Billy se puso de pie y fue andando hasta la carretera; el jinete se detuvo sin desmontar. Se echó el sombrero ligeramente hacia atrás, para ver mejor, para que lo vieran mejor.

Buenas tardes, dijo Billy.

El jinete asintió con la cabeza. Montaba un buen caballo y llevaba buenas botas y un buen sombrero Stetson y fumaba un purito negro. Se sacó el puro de la boca, escupió y volvió a llevárselo a la boca.

¿Habla usted americano?, dijo el jinete.

Sí, señor.

Me ha parecido por su aspecto que era más o menos sensato. ¿Qué demonios está haciendo aquí? ¿Qué le pasa al caballo?

Verá, señor, yo diría que lo que haga aquí es asunto mío. Y supongo que otro tanto podría decir del caballo.

El hombre no hizo el menor caso. No estará muerto, ¿verdad?

No. No está muerto. Lo cortaron unos salteadores de caminos.

¿Que lo cortaron dice?

Sí, señor.

¿Quieres decir que lo caparon?

Lo que quiero decir es que le clavaron un cuchillo de matar cerdos en el pecho.

¿Y por qué, si puede saberse?

Dígamelo usted.

No lo sé.

Pues yo tampoco.

El jinete se quedó fumando con aire pensativo. Echó un vistazo al paisaje que se extendía al oeste del río. No entiendo este país, dijo. De veras que no. Oiga, no tendrá un poco de café por ahí, ¿verdad?

Estaba preparando un poco. Si desmonta podemos compartir la cena. No tengo gran cosa, pero está usted invitado.

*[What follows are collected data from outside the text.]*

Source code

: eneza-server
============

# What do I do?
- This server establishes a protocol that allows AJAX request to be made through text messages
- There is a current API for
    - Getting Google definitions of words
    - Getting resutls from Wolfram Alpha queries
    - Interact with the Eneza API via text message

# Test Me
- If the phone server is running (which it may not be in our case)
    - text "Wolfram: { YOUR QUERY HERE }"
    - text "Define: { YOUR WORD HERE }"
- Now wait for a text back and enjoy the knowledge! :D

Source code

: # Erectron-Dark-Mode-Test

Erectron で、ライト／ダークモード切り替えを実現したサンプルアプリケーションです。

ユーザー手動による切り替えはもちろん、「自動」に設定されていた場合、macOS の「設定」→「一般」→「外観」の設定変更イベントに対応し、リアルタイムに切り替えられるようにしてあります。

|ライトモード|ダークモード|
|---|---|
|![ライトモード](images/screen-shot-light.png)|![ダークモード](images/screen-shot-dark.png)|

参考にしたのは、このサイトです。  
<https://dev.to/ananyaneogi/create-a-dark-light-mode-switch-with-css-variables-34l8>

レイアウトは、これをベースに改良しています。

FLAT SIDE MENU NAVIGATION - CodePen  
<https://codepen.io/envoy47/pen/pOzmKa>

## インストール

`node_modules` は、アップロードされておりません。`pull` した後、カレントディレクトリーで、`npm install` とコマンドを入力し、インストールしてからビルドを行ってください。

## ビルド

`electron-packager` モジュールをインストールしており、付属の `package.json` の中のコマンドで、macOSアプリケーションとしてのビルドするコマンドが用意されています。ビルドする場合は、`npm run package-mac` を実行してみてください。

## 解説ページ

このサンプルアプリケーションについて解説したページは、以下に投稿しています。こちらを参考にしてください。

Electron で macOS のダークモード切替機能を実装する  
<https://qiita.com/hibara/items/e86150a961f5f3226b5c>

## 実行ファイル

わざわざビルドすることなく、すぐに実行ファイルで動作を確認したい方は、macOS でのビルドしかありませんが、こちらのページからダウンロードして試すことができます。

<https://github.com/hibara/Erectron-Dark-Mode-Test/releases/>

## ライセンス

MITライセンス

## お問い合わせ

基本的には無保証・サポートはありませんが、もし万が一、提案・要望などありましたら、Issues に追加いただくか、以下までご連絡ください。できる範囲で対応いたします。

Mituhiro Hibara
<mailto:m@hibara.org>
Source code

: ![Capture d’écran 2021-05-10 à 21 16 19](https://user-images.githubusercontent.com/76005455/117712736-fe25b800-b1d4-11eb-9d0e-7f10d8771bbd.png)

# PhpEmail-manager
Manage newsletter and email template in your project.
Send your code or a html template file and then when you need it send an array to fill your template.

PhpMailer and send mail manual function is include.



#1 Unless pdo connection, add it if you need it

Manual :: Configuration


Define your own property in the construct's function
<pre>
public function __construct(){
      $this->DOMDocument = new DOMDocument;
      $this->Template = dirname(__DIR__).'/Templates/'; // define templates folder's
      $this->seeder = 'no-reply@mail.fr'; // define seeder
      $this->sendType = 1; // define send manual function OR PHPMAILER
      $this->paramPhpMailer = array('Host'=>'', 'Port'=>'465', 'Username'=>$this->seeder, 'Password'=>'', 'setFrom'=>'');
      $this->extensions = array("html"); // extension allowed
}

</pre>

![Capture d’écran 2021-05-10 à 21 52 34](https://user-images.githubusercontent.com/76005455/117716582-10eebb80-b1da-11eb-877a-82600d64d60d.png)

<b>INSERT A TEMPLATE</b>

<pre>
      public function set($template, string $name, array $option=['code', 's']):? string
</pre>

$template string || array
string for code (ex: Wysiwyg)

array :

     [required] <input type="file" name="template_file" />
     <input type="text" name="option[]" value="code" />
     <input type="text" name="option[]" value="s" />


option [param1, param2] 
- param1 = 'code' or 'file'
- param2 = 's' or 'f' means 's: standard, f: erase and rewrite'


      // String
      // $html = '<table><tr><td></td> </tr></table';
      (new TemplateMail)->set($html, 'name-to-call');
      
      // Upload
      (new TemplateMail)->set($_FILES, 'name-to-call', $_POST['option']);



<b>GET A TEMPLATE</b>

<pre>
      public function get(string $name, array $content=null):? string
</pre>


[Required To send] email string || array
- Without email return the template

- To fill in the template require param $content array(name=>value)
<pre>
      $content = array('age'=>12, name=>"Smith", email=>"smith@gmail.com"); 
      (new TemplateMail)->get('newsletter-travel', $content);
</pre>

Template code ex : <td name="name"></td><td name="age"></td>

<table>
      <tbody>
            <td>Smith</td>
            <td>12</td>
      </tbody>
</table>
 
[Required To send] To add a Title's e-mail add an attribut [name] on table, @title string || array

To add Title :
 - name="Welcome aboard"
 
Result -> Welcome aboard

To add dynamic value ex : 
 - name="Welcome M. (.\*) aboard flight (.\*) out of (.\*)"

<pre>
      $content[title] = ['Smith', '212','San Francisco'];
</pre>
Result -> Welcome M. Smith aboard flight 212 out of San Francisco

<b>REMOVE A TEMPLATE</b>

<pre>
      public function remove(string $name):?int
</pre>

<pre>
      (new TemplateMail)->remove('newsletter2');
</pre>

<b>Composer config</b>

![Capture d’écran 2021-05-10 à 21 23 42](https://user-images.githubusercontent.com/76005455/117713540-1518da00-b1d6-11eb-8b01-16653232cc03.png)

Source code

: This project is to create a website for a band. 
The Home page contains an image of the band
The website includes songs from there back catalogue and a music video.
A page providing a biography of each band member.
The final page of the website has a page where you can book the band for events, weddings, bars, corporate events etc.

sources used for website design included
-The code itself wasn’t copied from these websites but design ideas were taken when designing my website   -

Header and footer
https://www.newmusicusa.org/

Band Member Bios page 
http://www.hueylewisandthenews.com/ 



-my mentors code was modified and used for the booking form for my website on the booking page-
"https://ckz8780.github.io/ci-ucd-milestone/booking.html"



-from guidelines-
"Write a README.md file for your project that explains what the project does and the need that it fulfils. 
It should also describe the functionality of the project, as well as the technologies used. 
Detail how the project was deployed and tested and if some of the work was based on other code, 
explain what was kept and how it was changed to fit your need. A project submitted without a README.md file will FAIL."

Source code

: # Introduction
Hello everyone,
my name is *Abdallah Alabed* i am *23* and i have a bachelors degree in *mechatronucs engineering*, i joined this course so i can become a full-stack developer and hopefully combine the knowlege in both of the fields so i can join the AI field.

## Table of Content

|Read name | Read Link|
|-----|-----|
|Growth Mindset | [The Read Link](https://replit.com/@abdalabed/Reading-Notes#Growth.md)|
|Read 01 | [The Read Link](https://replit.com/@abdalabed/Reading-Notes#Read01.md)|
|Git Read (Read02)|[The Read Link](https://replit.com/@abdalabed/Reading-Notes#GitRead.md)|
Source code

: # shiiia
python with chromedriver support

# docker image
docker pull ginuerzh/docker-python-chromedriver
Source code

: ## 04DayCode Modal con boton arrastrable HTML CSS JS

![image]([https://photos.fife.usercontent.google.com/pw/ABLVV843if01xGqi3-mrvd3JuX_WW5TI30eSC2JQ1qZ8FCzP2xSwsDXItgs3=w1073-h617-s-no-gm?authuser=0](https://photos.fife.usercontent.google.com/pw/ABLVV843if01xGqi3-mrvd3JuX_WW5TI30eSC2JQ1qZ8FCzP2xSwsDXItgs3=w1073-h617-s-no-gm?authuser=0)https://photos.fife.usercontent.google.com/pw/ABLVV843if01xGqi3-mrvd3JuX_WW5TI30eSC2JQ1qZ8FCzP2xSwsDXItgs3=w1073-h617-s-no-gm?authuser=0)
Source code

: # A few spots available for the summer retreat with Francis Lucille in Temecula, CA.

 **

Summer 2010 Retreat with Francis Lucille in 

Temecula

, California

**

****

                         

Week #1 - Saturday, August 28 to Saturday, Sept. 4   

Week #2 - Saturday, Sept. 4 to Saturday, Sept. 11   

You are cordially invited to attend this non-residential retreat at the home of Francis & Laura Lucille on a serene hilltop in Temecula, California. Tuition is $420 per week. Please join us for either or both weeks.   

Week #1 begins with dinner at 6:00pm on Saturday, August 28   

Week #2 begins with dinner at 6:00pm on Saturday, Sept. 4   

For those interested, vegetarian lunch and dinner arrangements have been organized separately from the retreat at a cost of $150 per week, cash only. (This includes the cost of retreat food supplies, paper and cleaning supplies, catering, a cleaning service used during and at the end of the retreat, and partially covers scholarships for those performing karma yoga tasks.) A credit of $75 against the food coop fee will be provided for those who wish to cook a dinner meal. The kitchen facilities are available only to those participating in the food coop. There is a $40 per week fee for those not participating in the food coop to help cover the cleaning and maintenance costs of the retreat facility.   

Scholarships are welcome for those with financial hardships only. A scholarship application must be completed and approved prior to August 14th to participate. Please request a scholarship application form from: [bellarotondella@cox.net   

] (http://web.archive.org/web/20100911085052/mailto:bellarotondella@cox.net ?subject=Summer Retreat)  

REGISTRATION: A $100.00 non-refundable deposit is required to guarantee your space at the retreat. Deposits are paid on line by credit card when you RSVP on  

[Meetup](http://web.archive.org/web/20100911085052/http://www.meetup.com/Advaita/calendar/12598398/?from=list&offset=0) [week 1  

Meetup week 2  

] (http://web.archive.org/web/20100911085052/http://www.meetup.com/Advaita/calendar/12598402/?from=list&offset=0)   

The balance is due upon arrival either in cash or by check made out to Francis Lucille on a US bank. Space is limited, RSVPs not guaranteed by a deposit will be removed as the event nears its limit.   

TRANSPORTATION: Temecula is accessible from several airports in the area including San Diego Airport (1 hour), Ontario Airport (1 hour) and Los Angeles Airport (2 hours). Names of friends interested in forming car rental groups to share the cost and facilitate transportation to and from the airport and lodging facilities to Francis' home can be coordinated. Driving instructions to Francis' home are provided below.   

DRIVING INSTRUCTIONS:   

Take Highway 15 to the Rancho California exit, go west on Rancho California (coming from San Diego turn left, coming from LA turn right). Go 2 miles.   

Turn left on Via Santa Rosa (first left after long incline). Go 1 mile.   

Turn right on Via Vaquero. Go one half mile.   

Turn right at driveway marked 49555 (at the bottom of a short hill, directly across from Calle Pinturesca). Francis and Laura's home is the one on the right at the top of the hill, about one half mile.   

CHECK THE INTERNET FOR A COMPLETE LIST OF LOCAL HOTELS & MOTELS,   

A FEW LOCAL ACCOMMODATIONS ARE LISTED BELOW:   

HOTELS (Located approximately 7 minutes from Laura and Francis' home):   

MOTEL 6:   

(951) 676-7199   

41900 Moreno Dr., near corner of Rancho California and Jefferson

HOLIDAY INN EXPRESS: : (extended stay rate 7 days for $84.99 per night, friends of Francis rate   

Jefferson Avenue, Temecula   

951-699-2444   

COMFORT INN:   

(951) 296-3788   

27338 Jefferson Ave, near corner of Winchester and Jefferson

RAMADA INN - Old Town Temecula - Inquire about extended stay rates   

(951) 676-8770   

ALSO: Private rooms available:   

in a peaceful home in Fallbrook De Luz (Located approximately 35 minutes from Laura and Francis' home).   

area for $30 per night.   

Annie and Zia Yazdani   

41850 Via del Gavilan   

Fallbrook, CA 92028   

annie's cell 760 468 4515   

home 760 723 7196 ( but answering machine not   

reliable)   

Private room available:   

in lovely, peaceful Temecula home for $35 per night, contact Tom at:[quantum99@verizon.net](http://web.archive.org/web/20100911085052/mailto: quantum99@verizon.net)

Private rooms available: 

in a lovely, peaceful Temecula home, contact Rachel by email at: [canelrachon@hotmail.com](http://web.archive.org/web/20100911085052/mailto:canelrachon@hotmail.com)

Le agradezco su amabilidad.

El jinete echó pie a tierra cansadamente, se pasó las riendas a la espalda, volvió a ajustarse el sombrero y se acercó con el caballo cediendo a la mano. No entiendo este país, dijo. ¿Ha visto pasar por aquí mi aeroplano?

Se acuclillaron junto a la lumbre mientras el bosque oscurecía y esperaron a que hirviera el café. Nunca se me habría ocurrido que esos gitanos iban a timarme como lo han hecho, dijo el hombre. Yo tenía mis dudas. Otra cosa no, pero cuando me equivoco soy el primero en reconocerlo.

Eso es una virtud.

Sí que lo es.

Comieron los frijoles envueltos en las tortillas y el queso fundido. El queso estaba rancio y sabía mucho a cabra. Billy levantó la tapa de la cafetera con un palo, miró en su interior y puso la tapa otra vez. Miró al hombre. El hombre estaba sentado con las piernas cruzadas sujetando con una mano las suelas de sus botas.